Wimmera farmers face hard cropping decisions, as 'tap' is turned off

Wimmera farmers say rain is needed urgently, to bring crops home.

By Andrew Miller

Luke Batters, St Arnaud, in an oat crop that desperately needs rain. Picture by Andrew Miller
Luke Batters, St Arnaud, in an oat crop that desperately needs rain. Picture by Andrew Miller

It's decision time for farmers in the Wimmera, after the area largely missed out on rain from a system, which crossed the state on Sunday afternoon.

A rain band brought six millimetres to the St Arnaud area on Sunday.

The Bureau of Meteorology (BoM) predicted another rain band forming over WA by Wednesday would follow a similar path across the southern states later in the week.

Luke and Hayley Batters run a cropping and sheep property, Dalyenong, south of St Arnaud, having bought the farm about two years ago.

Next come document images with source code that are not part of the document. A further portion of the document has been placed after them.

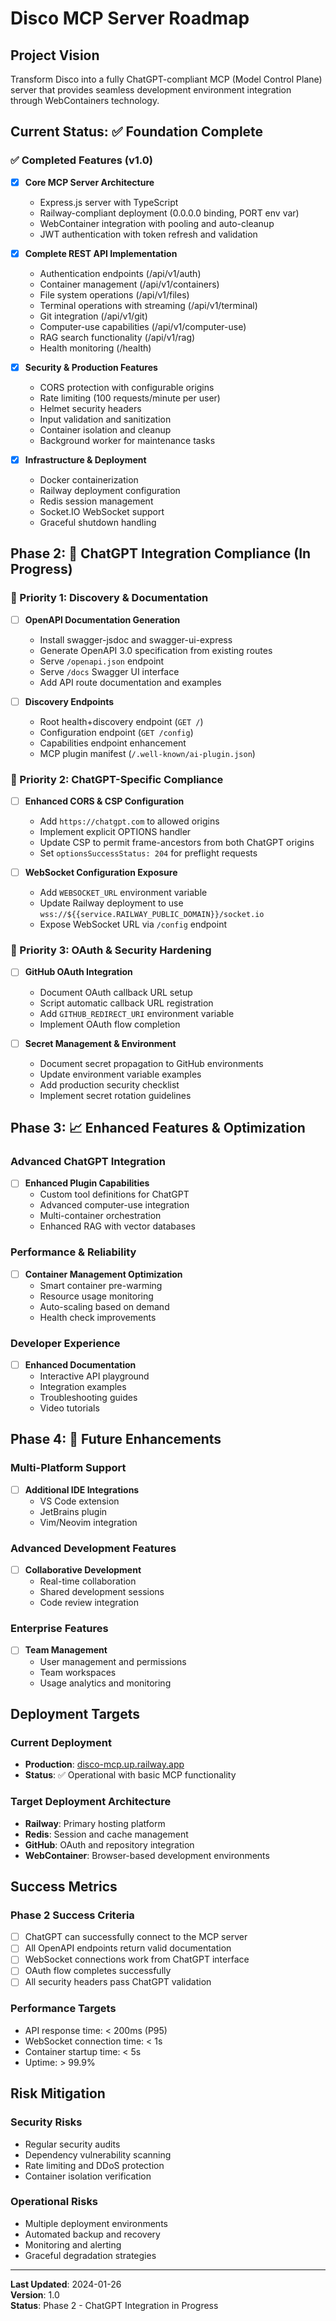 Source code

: # Disco MCP Server Roadmap

## Project Vision
Transform Disco into a fully ChatGPT-compliant MCP (Model Control Plane) server that provides seamless development environment integration through WebContainers technology.

## Current Status: ✅ Foundation Complete

### ✅ Completed Features (v1.0)
- [x] **Core MCP Server Architecture**
  - Express.js server with TypeScript
  - Railway-compliant deployment (0.0.0.0 binding, PORT env var)
  - WebContainer integration with pooling and auto-cleanup
  - JWT authentication with token refresh and validation

- [x] **Complete REST API Implementation**
  - Authentication endpoints (/api/v1/auth)
  - Container management (/api/v1/containers)
  - File system operations (/api/v1/files)
  - Terminal operations with streaming (/api/v1/terminal)
  - Git integration (/api/v1/git)
  - Computer-use capabilities (/api/v1/computer-use)
  - RAG search functionality (/api/v1/rag)
  - Health monitoring (/health)

- [x] **Security & Production Features**
  - CORS protection with configurable origins
  - Rate limiting (100 requests/minute per user)
  - Helmet security headers
  - Input validation and sanitization
  - Container isolation and cleanup
  - Background worker for maintenance tasks

- [x] **Infrastructure & Deployment**
  - Docker containerization
  - Railway deployment configuration
  - Redis session management
  - Socket.IO WebSocket support
  - Graceful shutdown handling

## Phase 2: 🚧 ChatGPT Integration Compliance (In Progress)

### 🎯 Priority 1: Discovery & Documentation
- [ ] **OpenAPI Documentation Generation**
  - Install swagger-jsdoc and swagger-ui-express
  - Generate OpenAPI 3.0 specification from existing routes
  - Serve `/openapi.json` endpoint
  - Serve `/docs` Swagger UI interface
  - Add API route documentation and examples

- [ ] **Discovery Endpoints**
  - Root health+discovery endpoint (`GET /`)
  - Configuration endpoint (`GET /config`)
  - Capabilities endpoint enhancement
  - MCP plugin manifest (`/.well-known/ai-plugin.json`)

### 🎯 Priority 2: ChatGPT-Specific Compliance
- [ ] **Enhanced CORS & CSP Configuration**
  - Add `https://chatgpt.com` to allowed origins
  - Implement explicit OPTIONS handler
  - Update CSP to permit frame-ancestors from both ChatGPT origins
  - Set `optionsSuccessStatus: 204` for preflight requests

- [ ] **WebSocket Configuration Exposure**
  - Add `WEBSOCKET_URL` environment variable
  - Update Railway deployment to use `wss://${{service.RAILWAY_PUBLIC_DOMAIN}}/socket.io`
  - Expose WebSocket URL via `/config` endpoint

### 🎯 Priority 3: OAuth & Security Hardening
- [ ] **GitHub OAuth Integration**
  - Document OAuth callback URL setup
  - Script automatic callback URL registration
  - Add `GITHUB_REDIRECT_URI` environment variable
  - Implement OAuth flow completion

- [ ] **Secret Management & Environment**
  - Document secret propagation to GitHub environments
  - Update environment variable examples
  - Add production security checklist
  - Implement secret rotation guidelines

## Phase 3: 📈 Enhanced Features & Optimization

### Advanced ChatGPT Integration
- [ ] **Enhanced Plugin Capabilities**
  - Custom tool definitions for ChatGPT
  - Advanced computer-use integration
  - Multi-container orchestration
  - Enhanced RAG with vector databases

### Performance & Reliability
- [ ] **Container Management Optimization**
  - Smart container pre-warming
  - Resource usage monitoring
  - Auto-scaling based on demand
  - Health check improvements

### Developer Experience
- [ ] **Enhanced Documentation**
  - Interactive API playground
  - Integration examples
  - Troubleshooting guides
  - Video tutorials

## Phase 4: 🔮 Future Enhancements

### Multi-Platform Support
- [ ] **Additional IDE Integrations**
  - VS Code extension
  - JetBrains plugin
  - Vim/Neovim integration

### Advanced Development Features
- [ ] **Collaborative Development**
  - Real-time collaboration
  - Shared development sessions
  - Code review integration

### Enterprise Features
- [ ] **Team Management**
  - User management and permissions
  - Team workspaces
  - Usage analytics and monitoring

## Deployment Targets

### Current Deployment
- **Production**: [disco-mcp.up.railway.app](https://disco-mcp.up.railway.app)
- **Status**: ✅ Operational with basic MCP functionality

### Target Deployment Architecture
- **Railway**: Primary hosting platform
- **Redis**: Session and cache management
- **GitHub**: OAuth and repository integration
- **WebContainer**: Browser-based development environments

## Success Metrics

### Phase 2 Success Criteria
- [ ] ChatGPT can successfully connect to the MCP server
- [ ] All OpenAPI endpoints return valid documentation
- [ ] WebSocket connections work from ChatGPT interface
- [ ] OAuth flow completes successfully
- [ ] All security headers pass ChatGPT validation

### Performance Targets
- API response time: < 200ms (P95)
- WebSocket connection time: < 1s
- Container startup time: < 5s
- Uptime: > 99.9%

## Risk Mitigation

### Security Risks
- Regular security audits
- Dependency vulnerability scanning
- Rate limiting and DDoS protection
- Container isolation verification

### Operational Risks
- Multiple deployment environments
- Automated backup and recovery
- Monitoring and alerting
- Graceful degradation strategies

---

**Last Updated**: 2024-01-26  
**Version**: 1.0  
**Status**: Phase 2 - ChatGPT Integration in Progress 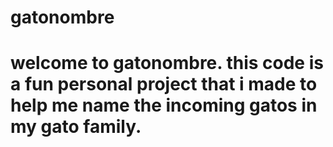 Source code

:﻿# gatonombre
# welcome to gatonombre. this code is a fun personal project that i made to help me name the incoming gatos in my gato family.
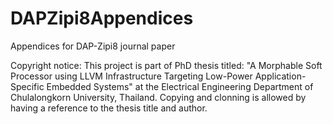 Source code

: # DAPZipi8Appendices
Appendices for DAP-Zipi8 journal paper 

Copyright notice: This project is part of PhD thesis titled: "A Morphable Soft Processor using LLVM Infrastructure Targeting Low-Power Application-Specific Embedded Systems" at the Electrical Engineering Department of Chulalongkorn University, Thailand. Copying and clonning is allowed by having a reference to the thesis title and author.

Luke Batters, St Arnaud, in an oat crop that desperately needs rain. Picture by Andrew Miller
Luke Batters, St Arnaud, in an oat crop that desperately needs rain. Picture by Andrew Miller

This year they dry sowed long-season canola and wheat in April, followed by oats in May.

Luke's father Barry has a property on the north side of the town, 35 kilometres away, and the two are run as a partnership.

"Yield and income would be a third of that they were last year at this point in time," Luke Batters said.

Rain was needed in the next week, to turn things around.

"We only received six millimetres, unfortunately, it'll keep the hopes up until the next 5mm, but in the bigger picture it's still a depressing outlook for growers," Mr Batters said.

"I guess that's farming, it's hard to match the Bureau (of Meteorology's) predictions with reality.

"It just reinforces the idea of farming for an average year, each year."

He said the area needed 25-50mm to "get us out of trouble

They said they're now at a point of whether they'll allow cereal crops and canola to run through, cut it for hay or use it for grazing.

Mr Batters said the second property allowed for diversity, in the partnership

He said he was running 1500-1800 Merinos ewes, joined to Suffolk rams, to turn off prime lambs over the hooks or into the yards.

He said it was a totally different soil type from the north of the town to the south.

"That has created a challenge, with how it behaves with the season - it's sand over clay here, where north of town it's initially clay loam and then it turns into self-mulching clay.'

"The season starts earlier here, and there should be slightly more rainfall, but the sand allows things to get going quickly, but - at the same time - it finishes earlier."

He said it rained in the first week of April and "crops bounced out of the ground and looked fantastic, then we had nothing for seven weeks".

"In that time, those couple of crops we sowed tried to die," he said.

"The season has been really leading us along, things have looked good, albeit they were slower than they should have been - obviously in the past five weeks, the tap's just turned off."

Moisture probes were showing deep reserves, below 40 centimetres, "but the roots aren't in it."

The lack of rain had also affected pastures, he said.

Luke's father Barry estimated he'd be getting yields of 50 per cent of an average year.

"If it rains, they will recover quite a lot - but we are getting to the point where the rain has to happen in the next week," he said.

"The canola is dropping its flowers and I would say we are looking at half an average year, at best."

He said the "season was running out" but farmers had been very fortunate there had been no hot weather.

"We can get 30 degrees, right through September - in some areas there has been a lot of frost and enormous damage," he said.

He said on the northern block, he was growing wheat, barley, canola, lentils, export oats and vetch hay.

Most of the sheep were run on the southern block - "the price is very poor, at the moment, and people are saying they have to feed them, and it's not worth it."

"All in all, it's a bit tough."

Long-range weather forecasts have predicted late rain, across much of Australia.

Nick Petrie, St Arnaud said his property needed 30mm of rain and the potential for the season was slipping away.

He only received six mm on the weekend.

"We got enough to let us tick away and keep on going, but we never really got the rain," he said.

He was growing export oaten hay, barley, canola and wheat.

"We are right on a knife's edge, depending on whether we cut a lot of cereal crops for hay, or let them run - because we don't know what the hay job is doing, elsewhere, with all the frost damage that's around," he said.

He was hoping to get 10mm of rain a week ago, "but it never happened".

"We will strip some crops that will only be two or three bags to the acre, but there is not enough there to worry about cutting but what oats we can cut for export hay we will cut."

Mr Petrie estimated he'd get yields of three to three and a half tonnes a hectare of oaten hay.